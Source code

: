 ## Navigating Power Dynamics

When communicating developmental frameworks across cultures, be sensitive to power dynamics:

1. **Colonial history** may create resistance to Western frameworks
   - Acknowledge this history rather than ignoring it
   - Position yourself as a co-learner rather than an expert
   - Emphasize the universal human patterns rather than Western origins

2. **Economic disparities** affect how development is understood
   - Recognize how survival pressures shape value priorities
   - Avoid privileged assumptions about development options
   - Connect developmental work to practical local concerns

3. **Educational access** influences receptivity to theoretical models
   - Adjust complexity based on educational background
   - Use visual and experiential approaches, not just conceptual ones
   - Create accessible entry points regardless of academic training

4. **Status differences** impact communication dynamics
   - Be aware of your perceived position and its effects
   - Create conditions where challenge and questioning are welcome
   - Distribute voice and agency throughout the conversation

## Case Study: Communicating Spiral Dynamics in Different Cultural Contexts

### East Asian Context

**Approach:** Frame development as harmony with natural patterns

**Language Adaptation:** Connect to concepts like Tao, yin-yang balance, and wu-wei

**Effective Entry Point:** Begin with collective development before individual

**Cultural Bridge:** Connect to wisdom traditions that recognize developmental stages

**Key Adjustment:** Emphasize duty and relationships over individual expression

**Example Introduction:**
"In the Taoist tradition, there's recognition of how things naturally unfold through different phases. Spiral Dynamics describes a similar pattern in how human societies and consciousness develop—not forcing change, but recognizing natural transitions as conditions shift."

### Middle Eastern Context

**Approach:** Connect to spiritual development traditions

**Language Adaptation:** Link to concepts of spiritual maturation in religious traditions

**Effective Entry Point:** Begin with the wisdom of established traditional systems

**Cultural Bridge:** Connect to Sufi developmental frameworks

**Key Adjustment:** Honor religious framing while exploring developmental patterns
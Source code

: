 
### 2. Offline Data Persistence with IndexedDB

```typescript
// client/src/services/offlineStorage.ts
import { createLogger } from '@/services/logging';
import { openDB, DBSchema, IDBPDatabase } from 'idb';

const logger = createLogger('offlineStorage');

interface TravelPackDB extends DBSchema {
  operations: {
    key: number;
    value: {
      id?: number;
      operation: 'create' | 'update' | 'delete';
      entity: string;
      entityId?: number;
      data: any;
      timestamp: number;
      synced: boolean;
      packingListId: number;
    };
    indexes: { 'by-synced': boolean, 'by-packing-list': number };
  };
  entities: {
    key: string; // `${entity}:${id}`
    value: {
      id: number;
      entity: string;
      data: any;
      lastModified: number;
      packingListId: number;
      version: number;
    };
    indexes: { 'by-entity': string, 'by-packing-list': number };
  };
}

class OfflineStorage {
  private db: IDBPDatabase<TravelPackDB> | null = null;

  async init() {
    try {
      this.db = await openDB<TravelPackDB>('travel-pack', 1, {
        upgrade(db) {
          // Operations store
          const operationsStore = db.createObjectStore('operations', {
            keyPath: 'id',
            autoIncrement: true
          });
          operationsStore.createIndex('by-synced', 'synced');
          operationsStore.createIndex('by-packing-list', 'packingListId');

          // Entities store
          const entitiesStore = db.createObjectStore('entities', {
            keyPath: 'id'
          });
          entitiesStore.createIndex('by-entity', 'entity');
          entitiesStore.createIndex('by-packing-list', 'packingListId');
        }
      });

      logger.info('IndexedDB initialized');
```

__________________________________________________

WORK ITEM — Across all the records above, count the lines that contain "openDB" and reply with only the number.

EXERCISE RESULT — 2